At length I arrived at Annecy, and saw Madam
de Warrens.
As this period of my life, in a great measure, determined my
character, I could not resolve to pass it lightly over. I was in the
middle of my sixteenth year, and though I could not be called
handsome, was well made for my height; I had a good foot, a well
turned leg, and animated countenance; a well proportioned mouth, black
hair and eyebrows, and my eyes, though small and rather too far in
my head, sparkling with vivacity, darted that innate fire which
inflamed my blood; unfortunately for me, I knew nothing of all this,
never having bestowed a single thought on my person till it was too
late to be of any service to me. The timidity common to my age was
heightened by a natural benevolence, which made me dread the idea of
giving pain.
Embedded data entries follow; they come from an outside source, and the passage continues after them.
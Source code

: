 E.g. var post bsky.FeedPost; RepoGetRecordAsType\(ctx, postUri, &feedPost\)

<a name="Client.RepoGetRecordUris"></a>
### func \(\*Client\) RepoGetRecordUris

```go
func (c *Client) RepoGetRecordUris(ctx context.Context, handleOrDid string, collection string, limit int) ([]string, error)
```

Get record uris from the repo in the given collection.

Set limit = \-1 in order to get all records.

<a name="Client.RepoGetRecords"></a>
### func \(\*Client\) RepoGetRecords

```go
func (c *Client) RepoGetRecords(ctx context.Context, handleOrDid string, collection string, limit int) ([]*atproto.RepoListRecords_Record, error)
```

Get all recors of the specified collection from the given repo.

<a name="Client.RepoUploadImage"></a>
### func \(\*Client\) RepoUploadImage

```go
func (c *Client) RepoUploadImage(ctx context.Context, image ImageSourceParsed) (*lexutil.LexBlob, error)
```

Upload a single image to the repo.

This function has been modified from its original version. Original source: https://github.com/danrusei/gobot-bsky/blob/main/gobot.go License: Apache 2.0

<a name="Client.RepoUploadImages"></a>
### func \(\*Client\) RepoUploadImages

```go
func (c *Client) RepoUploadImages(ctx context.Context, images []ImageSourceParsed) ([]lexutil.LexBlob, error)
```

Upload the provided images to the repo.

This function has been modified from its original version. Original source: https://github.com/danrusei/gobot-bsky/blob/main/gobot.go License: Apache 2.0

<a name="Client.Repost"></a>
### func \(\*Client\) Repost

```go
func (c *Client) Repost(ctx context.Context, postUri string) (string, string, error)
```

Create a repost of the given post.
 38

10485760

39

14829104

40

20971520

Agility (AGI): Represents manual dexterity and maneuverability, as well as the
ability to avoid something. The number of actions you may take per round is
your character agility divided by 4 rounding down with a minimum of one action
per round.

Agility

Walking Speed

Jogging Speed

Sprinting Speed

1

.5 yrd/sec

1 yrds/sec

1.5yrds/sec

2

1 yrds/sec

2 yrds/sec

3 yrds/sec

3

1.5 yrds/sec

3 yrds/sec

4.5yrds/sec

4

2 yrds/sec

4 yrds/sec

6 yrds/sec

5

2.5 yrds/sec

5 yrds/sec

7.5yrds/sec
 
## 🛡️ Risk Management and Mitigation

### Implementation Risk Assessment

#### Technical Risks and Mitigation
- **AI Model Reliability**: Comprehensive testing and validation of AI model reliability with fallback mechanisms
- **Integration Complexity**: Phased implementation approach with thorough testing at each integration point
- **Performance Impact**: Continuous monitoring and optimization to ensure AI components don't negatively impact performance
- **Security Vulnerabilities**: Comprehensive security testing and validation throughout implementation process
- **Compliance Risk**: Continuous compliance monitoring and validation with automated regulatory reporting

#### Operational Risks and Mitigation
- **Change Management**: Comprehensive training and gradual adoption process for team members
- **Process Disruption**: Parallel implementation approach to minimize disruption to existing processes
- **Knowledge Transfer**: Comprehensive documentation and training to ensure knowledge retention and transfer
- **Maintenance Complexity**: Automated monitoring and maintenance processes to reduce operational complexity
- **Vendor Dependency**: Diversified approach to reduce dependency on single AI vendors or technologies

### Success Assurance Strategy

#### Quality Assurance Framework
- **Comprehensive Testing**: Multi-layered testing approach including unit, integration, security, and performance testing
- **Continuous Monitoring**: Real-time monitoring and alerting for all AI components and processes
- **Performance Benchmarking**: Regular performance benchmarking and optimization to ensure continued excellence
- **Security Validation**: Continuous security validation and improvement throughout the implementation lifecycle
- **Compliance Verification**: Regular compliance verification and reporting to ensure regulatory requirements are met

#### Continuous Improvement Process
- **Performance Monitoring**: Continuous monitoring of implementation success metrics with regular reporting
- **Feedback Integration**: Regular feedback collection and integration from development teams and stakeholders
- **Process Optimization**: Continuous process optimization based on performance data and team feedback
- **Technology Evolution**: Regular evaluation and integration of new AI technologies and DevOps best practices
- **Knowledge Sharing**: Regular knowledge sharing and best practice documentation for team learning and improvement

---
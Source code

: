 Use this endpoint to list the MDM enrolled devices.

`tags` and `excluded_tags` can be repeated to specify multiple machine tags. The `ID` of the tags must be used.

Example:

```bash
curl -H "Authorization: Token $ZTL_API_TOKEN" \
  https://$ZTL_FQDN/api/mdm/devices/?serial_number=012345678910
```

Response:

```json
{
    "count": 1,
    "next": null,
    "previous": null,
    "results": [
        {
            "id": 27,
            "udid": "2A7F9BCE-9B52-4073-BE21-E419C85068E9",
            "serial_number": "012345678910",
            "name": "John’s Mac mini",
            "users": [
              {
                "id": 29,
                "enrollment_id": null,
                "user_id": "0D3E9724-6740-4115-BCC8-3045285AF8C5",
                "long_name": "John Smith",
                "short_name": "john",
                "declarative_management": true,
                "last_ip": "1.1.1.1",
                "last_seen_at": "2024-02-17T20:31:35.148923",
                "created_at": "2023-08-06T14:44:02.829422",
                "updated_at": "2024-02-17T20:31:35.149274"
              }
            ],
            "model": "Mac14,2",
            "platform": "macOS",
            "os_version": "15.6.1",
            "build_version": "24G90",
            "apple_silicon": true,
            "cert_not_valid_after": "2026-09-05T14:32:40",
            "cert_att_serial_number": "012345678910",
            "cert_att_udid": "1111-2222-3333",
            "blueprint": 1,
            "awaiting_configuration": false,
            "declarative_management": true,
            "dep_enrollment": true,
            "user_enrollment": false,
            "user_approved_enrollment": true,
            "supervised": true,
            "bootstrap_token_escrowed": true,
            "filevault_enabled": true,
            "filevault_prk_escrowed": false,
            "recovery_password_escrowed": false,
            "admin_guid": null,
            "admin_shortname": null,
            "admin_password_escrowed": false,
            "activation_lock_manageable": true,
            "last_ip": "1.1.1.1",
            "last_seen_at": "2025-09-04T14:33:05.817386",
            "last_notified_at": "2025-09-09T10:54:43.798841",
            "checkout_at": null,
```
Though my mind had received some cultivation, having seen
nothing of the world, I was an absolute stranger to polite address,
and my mental acquisitions, so far from supplying this defect, only
served to increase my embarrassment, by making me sensible of every
deficiency.
Depending little, therefore, on external appearances, I had recourse
to other expedients: I wrote a most elaborate letter, where,
mingling all the flowers of rhetoric which I had borrowed from books
with the phrases of an apprentice, I endeavored to strike the
attention, and insure the good will of Madam de Warrens. I enclosed M.
de Pontverre's letter in my own, and waited on the lady with a heart
palpitating with fear and expectation.